Captain John Lyons,  (20 October 1760 – 6 February 1816) was a British owner of extensive sugar plantations, of 563 acres in total, in Antigua, where he served as a politician and a Captain in the Royal Navy.

He married Catherine Walrond, the daughter of the 5th Marquis de Vallado and Sarah Lyons (1731-1764). John and Catherine Lyons
had 15 children, including Edmund Lyons, 1st Baron Lyons. John's grandchildren included Richard Lyons, 1st Viscount Lyons, the diplomat who solved the Trent Affair, Sir Algernon McLennan Lyons, Admiral of the Fleet, and Richard Lyons Pearson, Assistant Commissioner of the Metropolitan Police.

Life

Family
John was born in Antigua on 20 October 1760. He was the eldest of 11 children. His father was John Lyons (1731-1775), who had succeeded to the 563-acre Lyons Estate in Antigua in 1748 and served as a member of the Council of Antigua from 1764 to 1775. His grandfather and great-grandfather had also been members of the council.
John's great-grandfather Major Henry Lyons had emigrated from River Lyons, King's County, Ireland, the Irish seat of the Lyons family.

The family is not Irish in origin, but a noble Norman-English family descended from the Norman Baron Sir John de Lyons, who arrived in England with the Norman Conquest and was granted lands at Warkworth, Northamptonshire, where the family seat was Warkworth Castle (Northamptonshire).

John's mother was Jane Harman (1733-1792), the daughter of Colonel Samuel Harman, who was elected a Member of Assembly for Nonsuch in 1727 and later a Member of Council and Judge of the Court of Common Pleas.

Life

John Lyons succeeded to the 563-acre Lyons Estate in Antigua. He was sworn in as a member of the Council of Antigua in 1782. After the death of their second child, in 1803, John and his wife, Catherine, returned to England and settled at St Austin's, a 190-acre estate in the New Forest, Lymington, Hampshire.

John Lyons died 6 February 1816 in England. A memorial inscription to him exists at Boldre, near Lymington.

Family
Lyons married Catherine Walrond in 1784, daughter of Maine Swete Walrond, 5th Marquis de Vallado. The couple had 15 children: five of the sons entered the service of the East India Company, one entered the British Army, and three entered the Royal Navy. Following Catherine's premature death in 1803, John married Elizabeth Robbins (26 November 1767 – 18 October 1820), daughter of William Robbins of Salisbury, Wiltshire, on 17 March 1804.

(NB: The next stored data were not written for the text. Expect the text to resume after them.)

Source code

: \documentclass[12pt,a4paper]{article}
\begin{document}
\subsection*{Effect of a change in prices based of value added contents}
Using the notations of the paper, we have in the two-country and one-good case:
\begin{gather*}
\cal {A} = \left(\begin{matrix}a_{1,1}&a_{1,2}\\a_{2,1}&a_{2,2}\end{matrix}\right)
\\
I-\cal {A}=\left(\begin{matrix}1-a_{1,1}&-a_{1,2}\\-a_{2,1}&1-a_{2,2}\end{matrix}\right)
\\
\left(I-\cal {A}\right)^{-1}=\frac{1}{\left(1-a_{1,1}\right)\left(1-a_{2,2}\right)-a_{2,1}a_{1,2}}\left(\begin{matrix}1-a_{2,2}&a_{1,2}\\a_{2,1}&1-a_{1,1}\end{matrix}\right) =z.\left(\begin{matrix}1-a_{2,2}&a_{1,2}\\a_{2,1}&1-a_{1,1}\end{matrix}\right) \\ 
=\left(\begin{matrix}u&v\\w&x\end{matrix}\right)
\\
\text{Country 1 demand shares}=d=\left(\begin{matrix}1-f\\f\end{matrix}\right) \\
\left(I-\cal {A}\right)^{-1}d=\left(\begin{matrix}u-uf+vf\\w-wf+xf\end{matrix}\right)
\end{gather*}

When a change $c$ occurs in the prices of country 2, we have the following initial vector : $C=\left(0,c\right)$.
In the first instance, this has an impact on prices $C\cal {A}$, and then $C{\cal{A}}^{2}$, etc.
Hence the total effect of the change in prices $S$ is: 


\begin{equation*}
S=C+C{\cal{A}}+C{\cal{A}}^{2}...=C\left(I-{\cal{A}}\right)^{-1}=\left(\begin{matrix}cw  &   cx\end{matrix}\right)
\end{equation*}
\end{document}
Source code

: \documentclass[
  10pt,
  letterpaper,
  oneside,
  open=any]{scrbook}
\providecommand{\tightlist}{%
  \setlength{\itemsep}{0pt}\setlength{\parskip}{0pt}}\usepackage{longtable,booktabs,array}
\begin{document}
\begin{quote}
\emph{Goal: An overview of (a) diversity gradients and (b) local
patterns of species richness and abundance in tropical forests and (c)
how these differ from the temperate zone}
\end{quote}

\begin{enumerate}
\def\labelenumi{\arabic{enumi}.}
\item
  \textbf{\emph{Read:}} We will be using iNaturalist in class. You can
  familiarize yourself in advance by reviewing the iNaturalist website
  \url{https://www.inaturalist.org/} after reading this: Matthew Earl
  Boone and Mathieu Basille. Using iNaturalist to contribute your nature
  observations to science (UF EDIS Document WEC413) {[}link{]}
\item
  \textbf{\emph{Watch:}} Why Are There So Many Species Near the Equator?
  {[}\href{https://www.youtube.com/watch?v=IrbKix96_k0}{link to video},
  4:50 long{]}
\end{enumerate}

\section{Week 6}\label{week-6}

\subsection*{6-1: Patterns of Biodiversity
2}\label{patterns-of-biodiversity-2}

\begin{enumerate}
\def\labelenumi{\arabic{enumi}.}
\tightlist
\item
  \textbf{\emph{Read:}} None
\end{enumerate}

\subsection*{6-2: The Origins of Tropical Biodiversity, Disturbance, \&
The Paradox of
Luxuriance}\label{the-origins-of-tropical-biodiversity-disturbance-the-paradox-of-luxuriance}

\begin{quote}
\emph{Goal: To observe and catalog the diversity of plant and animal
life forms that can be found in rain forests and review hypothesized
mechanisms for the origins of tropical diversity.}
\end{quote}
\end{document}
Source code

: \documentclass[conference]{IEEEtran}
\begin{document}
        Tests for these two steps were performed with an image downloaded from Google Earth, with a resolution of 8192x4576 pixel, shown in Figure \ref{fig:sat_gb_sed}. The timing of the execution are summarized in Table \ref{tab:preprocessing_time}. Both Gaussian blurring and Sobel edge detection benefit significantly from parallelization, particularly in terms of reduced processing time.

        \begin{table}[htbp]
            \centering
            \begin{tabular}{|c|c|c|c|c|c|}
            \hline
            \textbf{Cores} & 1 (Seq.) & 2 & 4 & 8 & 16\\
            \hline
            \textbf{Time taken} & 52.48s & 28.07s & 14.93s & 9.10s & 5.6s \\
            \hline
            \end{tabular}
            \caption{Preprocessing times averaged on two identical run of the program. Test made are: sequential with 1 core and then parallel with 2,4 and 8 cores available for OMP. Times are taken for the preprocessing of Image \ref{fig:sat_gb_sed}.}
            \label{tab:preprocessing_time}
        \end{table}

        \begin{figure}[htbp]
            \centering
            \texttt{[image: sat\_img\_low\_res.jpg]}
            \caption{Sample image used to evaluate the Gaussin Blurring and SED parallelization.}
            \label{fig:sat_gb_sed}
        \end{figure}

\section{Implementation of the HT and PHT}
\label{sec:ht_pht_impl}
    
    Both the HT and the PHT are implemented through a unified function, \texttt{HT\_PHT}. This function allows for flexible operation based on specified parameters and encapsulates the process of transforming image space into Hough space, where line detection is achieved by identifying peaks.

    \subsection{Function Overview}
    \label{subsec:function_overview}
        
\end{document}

The following are those children by John's first marriage to Catherine Walrond:

 Jane Lyons (1785 - 1803).
 Eliza Lyons (1786 - 1786)
 Vice-Admiral John Lyons (1787 - 1872). Fought on HMS Victory at Battle of Trafalgar and served as British Ambassador in Egypt. He married, firstly, Caroline Bowen, and, secondly, Anna Maria Ferguson.
 Theodore Lyons (1788 - 1825, d. East Indies)
 Lieutenant Henry Lyons, (1789 - 1807, killed in action at Copenhagen)
 Admiral Edmund Lyons, 1st Baron Lyons, (1790 - 1858). Father of Richard Lyons, 1st Viscount Lyons, who was British Ambassador to USA during the American Civil War, and subsequently British Ambassador to France.
 Anne Lyons (1792 - 1816)
 Catherine Lyons (1794 - 1857), artist.
 William Lyons, (1795 -1795).
 George Rose Lyons, (1796 - 1828), member of East India Company.
 William Mills Lyons (1797-1881), Royal Artillery. Married Mary Ann Adams.
 Lieutenant Maine Walrond Lyons, (1798-1827). Killed at Battle of Navarino.
 Caroline Lyons, (1800-1879). Married in 1820 Henry Shepherd Pearson, Governor of Penang (d.1840). Mother of Richard Lyons Otway Pearson, Assistant Commissioner of the Metropolitan Police.
 Lieutenant-General Humphrey Lyons (1802-1873), Indian (Bombay) Army. Married Adelaide Matilda, daughter of 3rd Viscount Avonmore. Father of Sir Algernon McLennan Lyons, Admiral of the Fleet.
 Charles Bethel Lyons, (1803-1864). Married, in 1826, Mrs. Susannah Elizabeth Sockett (d.1847), and, secondly, in 1848, Henrietta Moore (d.1880).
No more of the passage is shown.